Disable search engine indexing

Updated

Prevent search engines from indexing pages, folders, your entire site, or just your webflow.io subdomain.

You can control which pages search engines crawl on your site by writing a robots.txt file or by adding a noindex tag to certain pages. Then, you can prevent search engines from crawling and indexing specific pages, folders, your entire site, or your webflow.io subdomain. This is useful for hiding pages — like your site’s 404 page — from being indexed and listed in search results.

Important

Content from your site may still be indexed, even if it hasn’t been crawled. That happens when a search engine finds your content either because it was published previously, or there’s a link to that content from other content online. To ensure that a previously indexed page is not indexed, don’t add it in the robots.txt. Instead, use the Sitemap indexing toggle to remove that content from Google’s index. You can also use Google’s removals tool.
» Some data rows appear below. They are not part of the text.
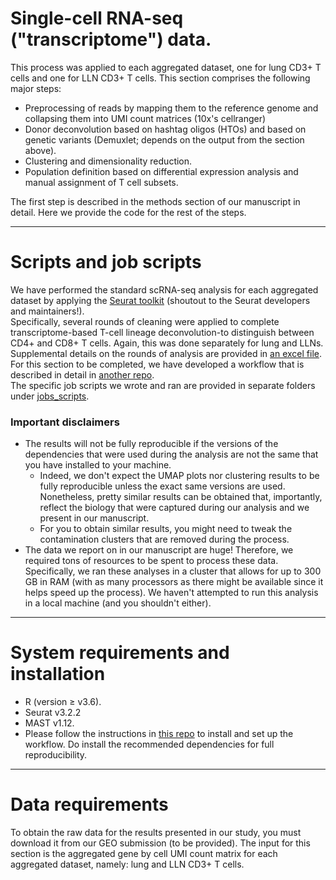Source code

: Single-cell RNA-seq ("transcriptome") data.
===========

This process was applied to each aggregated dataset, one for lung CD3+ T cells and one for LLN CD3+ T cells. This section comprises the following major steps:

* Preprocessing of reads by mapping them to the reference genome and collapsing them into UMI count matrices (10x's cellranger)
* Donor deconvolution based on hashtag oligos (HTOs) and based on genetic variants (Demuxlet; depends on the output from the section above).
* Clustering and dimensionality reduction.
* Population definition based on differential expression analysis and manual assignment of T cell subsets.

The first step is described in the methods section of our manuscript in detail. Here we provide the code for the rest of the steps.

---
# Scripts and job scripts
We have performed the standard scRNA-seq analysis for each aggregated dataset by applying the [Seurat toolkit](https://satijalab.org/seurat/) (shoutout to the Seurat developers and maintainers!).<br>
Specifically, several rounds of cleaning were applied to complete transcriptome-based T-cell lineage deconvolution-to distinguish between CD4+ and CD8+ T cells. Again, this was done separately for lung and LLNs. Supplemental details on the rounds of analysis are provided in  [an excel file](https://github.com/vijaybioinfo/HIPC_Lung01/preprocessing/supplements/CleanUpStepTracker.xlsx).<br>
For this section to be completed, we have developed a workflow that is described in detail in [another repo](https://github.com/VicenteFR/Seurat-based_scRNA-seq_Analysis_v2.3).<br>
The specific job scripts we wrote and ran are provided in separate folders under [jobs_scripts](jobs_scripts).

### **Important disclaimers**
- The results will not be fully reproducible if the versions of the dependencies that were used during the analysis are not the same that you have installed to your machine.
  - Indeed, we don't expect the UMAP plots nor clustering results to be fully reproducible unless the exact same versions are used. Nonetheless, pretty similar results can be
obtained that, importantly, reflect the biology that were captured during our analysis and we present in our manuscript.
  - For you to obtain similar results, you might need to tweak the contamination clusters that are removed during the process.
- The data we report on in our manuscript are huge! Therefore, we required tons of resources to be spent to process these data. Specifically, we ran these analyses in a cluster that
allows for up to 300 GB in RAM (with as many processors as there might be available since it helps speed up the process). We haven't attempted to run this analysis in a local machine
(and you shouldn't either).

---
# System requirements and installation
* R (version $\geq$ v3.6).
* Seurat v3.2.2
* MAST v1.12.
* Please follow the instructions in [this repo](https://github.com/VicenteFR/Seurat-based_scRNA-seq_Analysis_v2.3) to install and set up the workflow. Do install the recommended dependencies for full reproducibility.

---
# Data requirements
To obtain the raw data for the results presented in our study, you must download it from our GEO submission (to be provided). The input for this section is the aggregated gene by cell UMI count matrix for each aggregated dataset, namely: lung and LLN CD3+ T cells.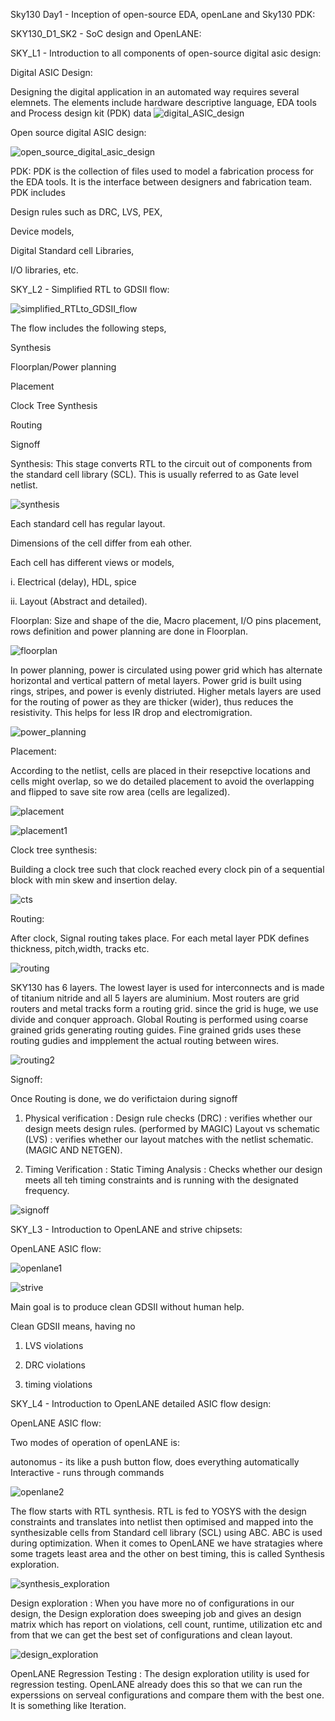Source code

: Sky130 Day1 - Inception of open-source EDA, openLane and Sky130 PDK:

SKY130_D1_SK2 - SoC design and OpenLANE:

SKY_L1 - Introduction to all components of open-source digital asic design:

Digital ASIC Design:

Designing the digital application in an automated way requires several elemnets. The elements include hardware descriptive language, EDA tools and Process design kit (PDK) data
![digital_ASIC_design](https://github.com/shubhagore/openlanePDworkshop/assets/135098553/2cd65f27-8f31-4cd3-bfc1-ce8ca5f1d35d)


Open source digital ASIC design:

![open_source_digital_asic_design](https://github.com/shubhagore/openlanePDworkshop/assets/135098553/dbeedaef-770a-4510-93cc-6a56616fe18e)

PDK: PDK is the collection of files used to model a fabrication process for the EDA tools. It is the interface between designers and fabrication team. PDK includes 
       
Design rules such as DRC, LVS, PEX,

Device models,

Digital Standard cell Libraries,

I/O libraries, etc.
       

SKY_L2 - Simplified RTL to GDSII flow:

![simplified_RTLto_GDSII_flow](https://github.com/shubhagore/openlanePDworkshop/assets/135098553/2d52f407-778f-428f-a059-f61746930e06)

The flow includes the following steps,

Synthesis

Floorplan/Power planning

Placement

Clock Tree Synthesis

Routing

Signoff

Synthesis: This stage converts RTL to the circuit out of components from the standard cell library (SCL). This is usually referred to as Gate level netlist. 

![synthesis](https://github.com/shubhagore/openlanePDworkshop/assets/135098553/3a69b3c9-b655-4609-bfcc-d5b8066d9db2)

Each standard cell has regular layout.

Dimensions of the cell differ from eah other.

Each cell has different views or models,

i. Electrical (delay), HDL, spice

ii. Layout (Abstract and detailed).

Floorplan: Size and shape of the die, Macro placement, I/O pins placement, rows definition and power planning are done in Floorplan.

![floorplan](https://github.com/shubhagore/openlanePDworkshop/assets/135098553/daaedeb0-7da9-4741-8531-ac05d8d6a74d)

In power planning, power is circulated using power grid which has alternate horizontal and vertical pattern of metal layers. Power grid is built using rings, stripes, and power is evenly distriuted. Higher metals layers are used for the routing of power as they are thicker (wider), thus reduces the resistivity. This helps for less IR drop and electromigration.

![power_planning](https://github.com/shubhagore/openlanePDworkshop/assets/135098553/d24da1df-57d1-4b68-b3b4-6ba059beb12b)

Placement: 

According to the netlist, cells are placed in their resepctive locations and cells might overlap, so we do detailed placement to avoid the overlapping and flipped to save site row area (cells are legalized).

![placement](https://github.com/shubhagore/openlanePDworkshop/assets/135098553/cb5c4de7-6a2f-44eb-a4c5-4f3d2bc4624f)

![placement1](https://github.com/shubhagore/openlanePDworkshop/assets/135098553/f51d9dd9-8bf3-462b-a5b0-46da882e4008)

Clock tree synthesis:

Building a clock tree such that clock reached every clock pin of a sequential block with min skew and insertion delay.

![cts](https://github.com/shubhagore/openlanePDworkshop/assets/135098553/f4946890-8efe-49d6-9845-80b53aa6664d)

Routing:

After clock, Signal routing takes place. For each metal layer PDK defines thickness, pitch,width, tracks etc.

![routing](https://github.com/shubhagore/openlanePDworkshop/assets/135098553/57db0967-9581-45f9-935f-dbce47ae764b)

SKY130 has 6 layers. The lowest layer is used for interconnects and is made of titanium nitride and all 5 layers are aluminium. Most routers are grid routers and metal tracks form a routing grid. since the grid is huge, we use divide and conquer approach. Global Routing is performed using coarse grained grids generating routing guides. Fine grained grids uses these routing gudies and impplement the actual routing between wires.

![routing2](https://github.com/shubhagore/openlanePDworkshop/assets/135098553/6b8a6df1-fb7f-469c-99b6-319f1ad932b3)

Signoff:

Once Routing is done, we do verifictaion during signoff

1. Physical verification :
Design rule checks (DRC) : verifies whether our design meets design rules. (performed by MAGIC) Layout vs schematic (LVS) : verifies whether our layout matches with the netlist schematic.(MAGIC AND NETGEN).

2. Timing Verification : Static Timing Analysis : Checks whether our design meets all teh timing constraints and is running with the designated frequency.

![signoff](https://github.com/shubhagore/openlanePDworkshop/assets/135098553/2859e628-91c4-4cd3-aeec-a58c451c5af1)


SKY_L3 - Introduction to OpenLANE and strive chipsets:

OpenLANE ASIC flow:

![openlane1](https://github.com/shubhagore/openlanePDworkshop/assets/135098553/921304b8-c487-41e8-b2e5-e7cbf960a627)

![strive](https://github.com/shubhagore/openlanePDworkshop/assets/135098553/a05b76f6-0713-4fdc-a09c-56d037c5c208)

Main goal is to produce clean GDSII without human help.

Clean GDSII means, having no

1. LVS violations

2. DRC violations

3. timing violations


SKY_L4 - Introduction to OpenLANE detailed ASIC flow design:

OpenLANE ASIC flow:

Two modes of operation of openLANE is:

autonomus - its like a push button flow, does everything automatically
Interactive - runs through commands

![openlane2](https://github.com/shubhagore/openlanePDworkshop/assets/135098553/851e2411-a8f4-4f2b-8bea-3387a2b6a963)

The flow starts with RTL synthesis. RTL is fed to YOSYS with the design constraints and translates into netlist then optimised and mapped into the synthesizable cells from Standard cell library (SCL) using ABC. ABC is used during optimization. When it comes to OpenLANE we have stratagies where some tragets least area and the other on best timing, this is called Synthesis exploration.

![synthesis_exploration](https://github.com/shubhagore/openlanePDworkshop/assets/135098553/f14d30f6-e906-4d2c-95ae-82ca6dfb12cd)

Design exploration : When you have more no of configurations in our design, the Design exploration does sweeping job and gives an design matrix which has report on violations, cell count, runtime, utilization etc and from that we can get the best set of configurations and clean layout.

![design_exploration](https://github.com/shubhagore/openlanePDworkshop/assets/135098553/fc1100f3-5581-486d-b672-db3e341a598a)

OpenLANE Regression Testing : The design exploration utility is used for regression testing. OpenLANE already does this so that we can run the experssions on serveal configurations and compare them with the best one. It is something like Iteration.

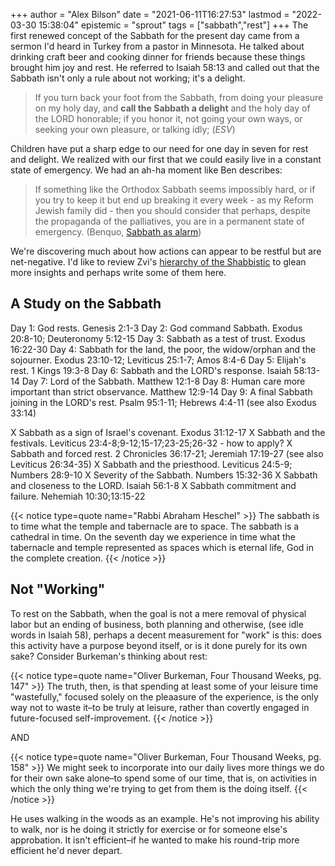 +++
author = "Alex Bilson"
date = "2021-06-11T16:27:53"
lastmod = "2022-03-30 15:38:04"
epistemic = "sprout"
tags = ["sabbath","rest"]
+++
The first renewed concept of the Sabbath for the present day came from a sermon I'd heard in Turkey from a pastor in Minnesota. He talked about drinking craft beer and cooking dinner for friends because these things brought him joy and rest. He referred to Isaiah 58:13 and called out that the Sabbath isn't only a rule about not working; it's a delight.

> If you turn back your foot from the Sabbath, from doing your pleasure on my holy day, and **call the Sabbath a delight** and the holy day of the LORD honorable; if you honor it, not going your own ways, or seeking your own pleasure, or talking idly; (_ESV_)

Children have put a sharp edge to our need for one day in seven for rest and delight. We realized with our first that we could easily live in a constant state of emergency. We had an ah-ha moment like Ben describes:

> If something like the Orthodox Sabbath seems impossibly hard, or if you try to keep it but end up breaking it every week - as my Reform Jewish family did - then you should consider that perhaps, despite the propaganda of the palliatives, you are in a permanent state of emergency. (Benquo, [Sabbath as alarm](https://www.lesswrong.com/s/HXkpm9b8o964jbQ89/p/p7hW7E3fHF3PDzErk))

We're discovering much about how actions can appear to be restful but are net-negative. I'd like to review Zvi's [hierarchy of the Shabbistic](https://www.lesswrong.com/s/HXkpm9b8o964jbQ89/p/ZoCitBiBv97WEWpX5) to glean more insights and perhaps write some of them here.

## A Study on the Sabbath

Day 1: God rests. Genesis 2:1-3
Day 2: God command Sabbath. Exodus 20:8-10; Deuteronomy 5:12-15
Day 3: Sabbath as a test of trust. Exodus 16:22-30
Day 4: Sabbath for the land, the poor, the widow/orphan and the sojourner. Exodus 23:10-12; Leviticus 25:1-7; Amos 8:4-6
Day 5: Elijah's rest. 1 Kings 19:3-8
Day 6: Sabbath and the LORD's response. Isaiah 58:13-14
Day 7: Lord of the Sabbath. Matthew 12:1-8
Day 8: Human care more important than strict observance. Matthew 12:9-14
Day 9: A final Sabbath joining in the LORD's rest. Psalm 95:1-11; Hebrews 4:4-11 (see also Exodus 33:14)

X Sabbath as a sign of Israel's covenant. Exodus 31:12-17
X Sabbath and the festivals. Leviticus 23:4-8;9-12;15-17;23-25;26-32 - how to apply?
X Sabbath and forced rest. 2 Chronicles 36:17-21; Jeremiah 17:19-27 (see also Leviticus 26:34-35)
X Sabbath and the priesthood. Leviticus 24:5-9; Numbers 28:9-10
X Severity of the Sabbath. Numbers 15:32-36
X Sabbath and closeness to the LORD. Isaiah 56:1-8
X Sabbath commitment and failure. Nehemiah 10:30;13:15-22

{{< notice type=quote name="Rabbi Abraham Heschel" >}}
The sabbath is to time what the temple and tabernacle are to space. The sabbath is a cathedral in time. On the seventh day we experience in time what the tabernacle and temple represented as spaces which is eternal life, God in the complete creation.
{{< /notice >}}

## Not "Working"

To rest on the Sabbath, when the goal is not a mere removal of physical labor but an ending of business, both planning and otherwise, (see idle words in Isaiah 58), perhaps a decent measurement for "work" is this: does this activity have a purpose beyond itself, or is it done purely for its own sake? Consider Burkeman's thinking about rest:

{{< notice type=quote name="Oliver Burkeman, Four Thousand Weeks, pg. 147" >}}
The truth, then, is that spending at least some of your leisure time "wastefully," focused solely on the pleaasure of the experience, is the only way not to waste it–to be truly at leisure, rather than covertly engaged in future-focused self-improvement.
{{< /notice >}}

AND

{{< notice type=quote name="Oliver Burkeman, Four Thousand Weeks, pg. 158"  >}}
We might seek to incorporate into our daily lives more things we do for their own sake alone–to spend some of our time, that is, on activities in which the only thing we're trying to get from them is the doing itself.
{{< /notice >}}

He uses walking in the woods as an example. He's not improving his ability to walk, nor is he doing it strictly for exercise or for someone else's approbation. It isn't efficient–if he wanted to make his round-trip more efficient he'd never depart.

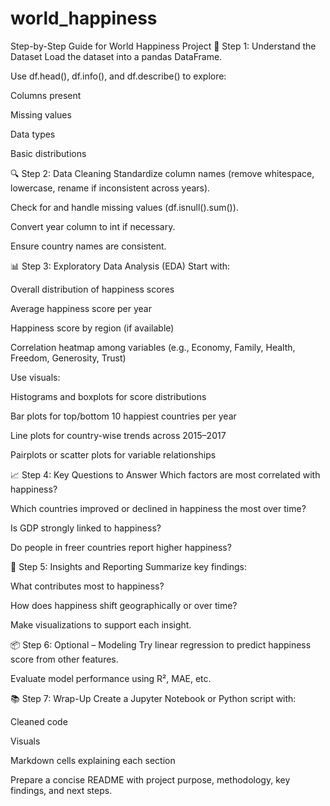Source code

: # world_happiness


Step-by-Step Guide for World Happiness Project
🧾 Step 1: Understand the Dataset
Load the dataset into a pandas DataFrame.

Use df.head(), df.info(), and df.describe() to explore:

Columns present

Missing values

Data types

Basic distributions

🔍 Step 2: Data Cleaning
Standardize column names (remove whitespace, lowercase, rename if inconsistent across years).

Check for and handle missing values (df.isnull().sum()).

Convert year column to int if necessary.

Ensure country names are consistent.

📊 Step 3: Exploratory Data Analysis (EDA)
Start with:

Overall distribution of happiness scores

Average happiness score per year

Happiness score by region (if available)

Correlation heatmap among variables (e.g., Economy, Family, Health, Freedom, Generosity, Trust)

Use visuals:

Histograms and boxplots for score distributions

Bar plots for top/bottom 10 happiest countries per year

Line plots for country-wise trends across 2015–2017

Pairplots or scatter plots for variable relationships

📈 Step 4: Key Questions to Answer
Which factors are most correlated with happiness?

Which countries improved or declined in happiness the most over time?

Is GDP strongly linked to happiness?

Do people in freer countries report higher happiness?

🧠 Step 5: Insights and Reporting
Summarize key findings:

What contributes most to happiness?

How does happiness shift geographically or over time?

Make visualizations to support each insight.

📦 Step 6: Optional – Modeling
Try linear regression to predict happiness score from other features.

Evaluate model performance using R², MAE, etc.

📚 Step 7: Wrap-Up
Create a Jupyter Notebook or Python script with:

Cleaned code

Visuals

Markdown cells explaining each section

Prepare a concise README with project purpose, methodology, key findings, and next steps.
How to disable indexing of the Webflow subdomain

You can prevent Google and other search engines from indexing your site’s webflow.io subdomain by disabling indexing from your Site settings.

  1. Go to Site settings > SEO > Indexing section
  2. Set Staging indexing to off
  3. Click Save and publish your site

This will publish a unique robots.txt only on the subdomain that tells search engines to ignore this domain. 

Note

You’ll need a Site plan or paid Workspace to disable search engine indexing of the Webflow subdomain.

How to enable or disable indexing of site pages

There are two ways to disable indexing of site pages:

  • By using the Sitemap indexing toggle in Page settings
  • By generating a robots.txt file

Note that if you disable indexing of a site page via a robots.txt file, the page will still be included in your site’s auto-generated sitemap (if you’ve enabled the sitemap). Additionally, if you’ve previously added a noindex tag to a site page via custom code, the page will still be included in your site’s auto-generated sitemap (unless you toggle Sitemap indexing to off).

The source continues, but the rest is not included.